Date: 1998-06-02
-a taxonomy helps to identify all aspects of the domain in question which might be
subject to standardization;
-a taxonomy helps to provide a logical structure for the standardization activity.
A taxonomy has been developed of relevant concepts in the domain of character-set
technology, based on user requirements for functionality, as discussed in Clause
4 of Part I of this report.
By way of an application, all known current standards and standardization activities have been grouped according to this taxonomy, thus forming another type of taxonomy, that of the standards themselves.
Figure 1: Topical map of user requirements in European localization requirements
The present classification of the concepts was made through the identification of
commonalties, such as characters, sets, fonts and rules relating to presentation.
The analysis was based on a much wider view of "multi-cultural support", a shown
in Figure 1, which attempts to map some of its concepts.
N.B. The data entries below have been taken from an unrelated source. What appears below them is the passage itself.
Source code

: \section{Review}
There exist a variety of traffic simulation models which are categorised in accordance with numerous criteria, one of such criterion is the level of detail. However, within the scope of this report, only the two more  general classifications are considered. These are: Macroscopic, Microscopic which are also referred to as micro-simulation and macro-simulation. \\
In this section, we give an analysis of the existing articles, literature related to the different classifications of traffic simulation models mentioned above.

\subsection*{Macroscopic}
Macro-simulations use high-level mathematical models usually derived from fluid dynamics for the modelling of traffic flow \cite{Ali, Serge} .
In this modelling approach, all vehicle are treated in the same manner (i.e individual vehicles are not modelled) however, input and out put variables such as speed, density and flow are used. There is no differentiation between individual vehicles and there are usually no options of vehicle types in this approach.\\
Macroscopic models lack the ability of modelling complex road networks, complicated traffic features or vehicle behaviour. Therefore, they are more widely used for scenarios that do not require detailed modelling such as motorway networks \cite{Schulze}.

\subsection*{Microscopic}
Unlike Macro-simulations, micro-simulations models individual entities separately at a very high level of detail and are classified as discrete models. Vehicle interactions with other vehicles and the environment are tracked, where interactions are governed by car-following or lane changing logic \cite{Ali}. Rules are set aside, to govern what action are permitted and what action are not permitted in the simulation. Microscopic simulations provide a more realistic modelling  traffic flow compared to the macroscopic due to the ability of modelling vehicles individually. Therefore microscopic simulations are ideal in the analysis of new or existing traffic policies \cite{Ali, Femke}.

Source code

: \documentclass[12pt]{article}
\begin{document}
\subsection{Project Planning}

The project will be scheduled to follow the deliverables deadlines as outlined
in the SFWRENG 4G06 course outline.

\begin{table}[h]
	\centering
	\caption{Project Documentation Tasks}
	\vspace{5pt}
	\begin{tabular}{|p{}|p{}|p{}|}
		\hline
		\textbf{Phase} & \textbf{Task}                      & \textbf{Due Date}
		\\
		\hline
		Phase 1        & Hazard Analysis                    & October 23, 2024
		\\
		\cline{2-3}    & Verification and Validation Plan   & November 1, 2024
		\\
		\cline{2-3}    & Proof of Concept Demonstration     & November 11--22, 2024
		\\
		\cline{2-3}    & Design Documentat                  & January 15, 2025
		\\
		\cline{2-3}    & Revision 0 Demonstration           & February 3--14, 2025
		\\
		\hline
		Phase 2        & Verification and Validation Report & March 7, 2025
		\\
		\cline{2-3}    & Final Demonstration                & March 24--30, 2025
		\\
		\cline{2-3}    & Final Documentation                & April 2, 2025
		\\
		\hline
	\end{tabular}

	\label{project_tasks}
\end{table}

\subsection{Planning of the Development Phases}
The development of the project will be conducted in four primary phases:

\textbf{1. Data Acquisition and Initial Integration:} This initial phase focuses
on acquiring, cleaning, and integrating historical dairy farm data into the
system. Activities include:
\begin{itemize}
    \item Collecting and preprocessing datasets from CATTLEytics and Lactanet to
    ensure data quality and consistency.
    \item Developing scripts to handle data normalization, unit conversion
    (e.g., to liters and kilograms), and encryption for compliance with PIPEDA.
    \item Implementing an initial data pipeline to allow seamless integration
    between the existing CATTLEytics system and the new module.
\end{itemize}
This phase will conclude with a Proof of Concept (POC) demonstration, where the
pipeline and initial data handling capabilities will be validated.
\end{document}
Areas relevant to this report were
chosen and developed into the full taxonomy, shown in clause 3.2. This latter choice
comprises the technology which relates to methods for specifying, and rules governing,
the creation of unique properties and codes which facilitate the presentation, storage
and transmission of individual characters.
The taxonomy in clause 3.2 was based on references ISO/IEC TR 10000-1, ISO TR 12382 and IEC 824 and the activities of appropriate standardization bodies, but most notably the work of CEN/TC304 and ISO/IEC/JTC 1.
The taxonomy in clause 3.2 takes the classic form of a tree structure, where two major
classes are recognized; Locales and Characters. The former deals with the cultural
environment of the user, the latter with the smallest divisible parts that make up
the messages which are being electronically processed.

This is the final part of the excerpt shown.